On ne peut m'accuser d'avoir une âme d'enfant. Pourtant quelque chose s'est brisé en moi à la lecture du Monde aujourd'hui. "L'Allemagne humilie la Grèce", l'Allemagne a eu la peau de Tsipras, et pas que l'Allemagne d'ailleurs.
Ce qui s'est brisé en moi, c'est l'idée que l'Europe, la construction européenne, était un projet historique, c'est-à-dire ancré dans le temps long de l'Histoire.
Dans cette perspective, on aurait pu comprendre l'acharnement de Monsieur Schäuble s'il s'était agi de faire payer aux Grecs l'humiliation du Traité de Versailles, ou plus récemment, la fameuse invasion de l'Allemagne par la Grèce, où les Grecs orchestrèrent une famine ayant tué plus de 10% de la population, imposèrent des frais d'occupation exorbitant, et firent régner la terreur en exécutant, pour un Grec tué, cent otages allemands.
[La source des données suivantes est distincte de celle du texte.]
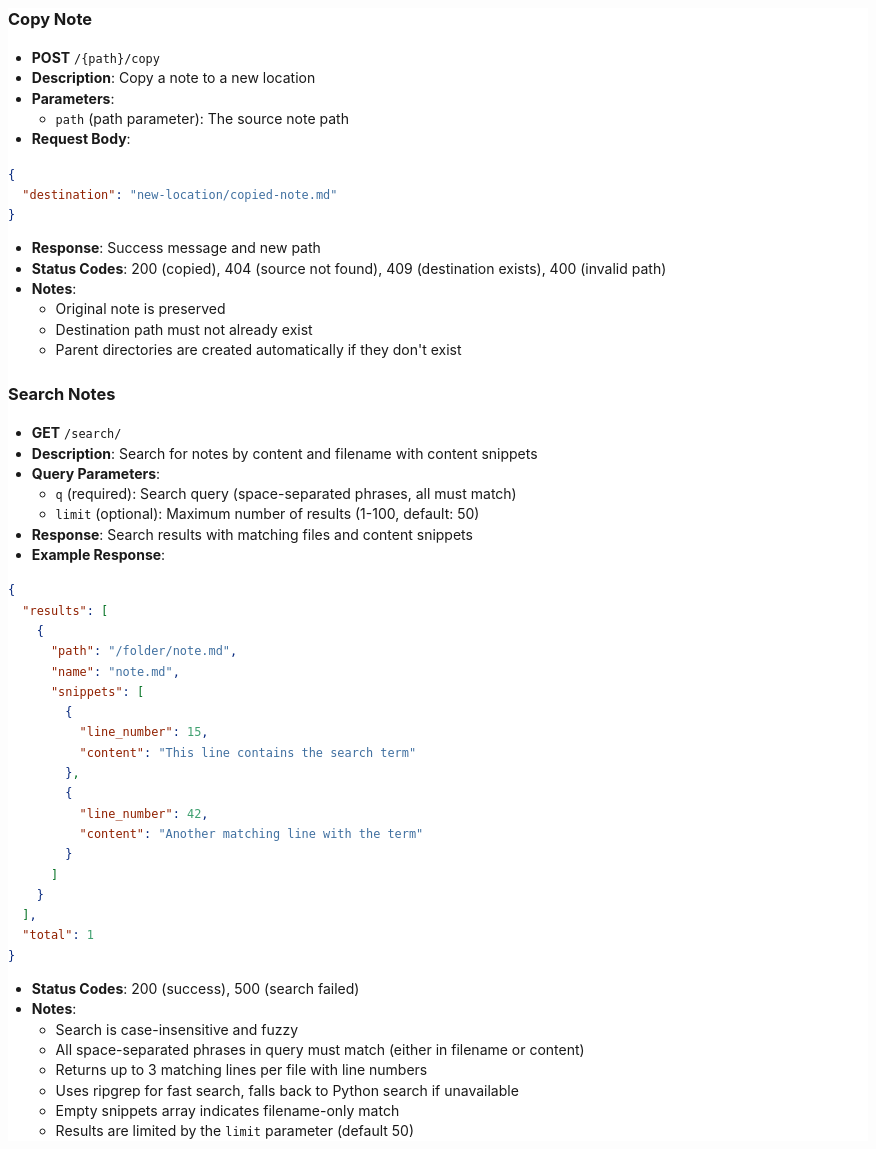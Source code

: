 ### Copy Note
- **POST** `/{path}/copy`
- **Description**: Copy a note to a new location
- **Parameters**: 
  - `path` (path parameter): The source note path
- **Request Body**:
```json
{
  "destination": "new-location/copied-note.md"
}
```
- **Response**: Success message and new path
- **Status Codes**: 200 (copied), 404 (source not found), 409 (destination exists), 400 (invalid path)
- **Notes**: 
  - Original note is preserved
  - Destination path must not already exist
  - Parent directories are created automatically if they don't exist

### Search Notes
- **GET** `/search/`
- **Description**: Search for notes by content and filename with content snippets
- **Query Parameters**:
  - `q` (required): Search query (space-separated phrases, all must match)
  - `limit` (optional): Maximum number of results (1-100, default: 50)
- **Response**: Search results with matching files and content snippets
- **Example Response**:
```json
{
  "results": [
    {
      "path": "/folder/note.md",
      "name": "note.md",
      "snippets": [
        {
          "line_number": 15,
          "content": "This line contains the search term"
        },
        {
          "line_number": 42,
          "content": "Another matching line with the term"
        }
      ]
    }
  ],
  "total": 1
}
```
- **Status Codes**: 200 (success), 500 (search failed)
- **Notes**:
  - Search is case-insensitive and fuzzy
  - All space-separated phrases in query must match (either in filename or content)
  - Returns up to 3 matching lines per file with line numbers
  - Uses ripgrep for fast search, falls back to Python search if unavailable
  - Empty snippets array indicates filename-only match
  - Results are limited by the `limit` parameter (default 50)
Mais non, ce ne sont pas ces considérations historiques qui ont motivé l'Allemagne, pas plus que la Finlande, la Slovaquie, la Slovénie, la Bulgarie, la Hollande ou la Belgique.
Ce qui a motivé cet acharnement, c'est une logique comptable, financière, à court terme, sous les vivats de pays qui viennent d'entrer dans l'Union, qui ne partagent pas sa profondeur historique ni sa mémoire.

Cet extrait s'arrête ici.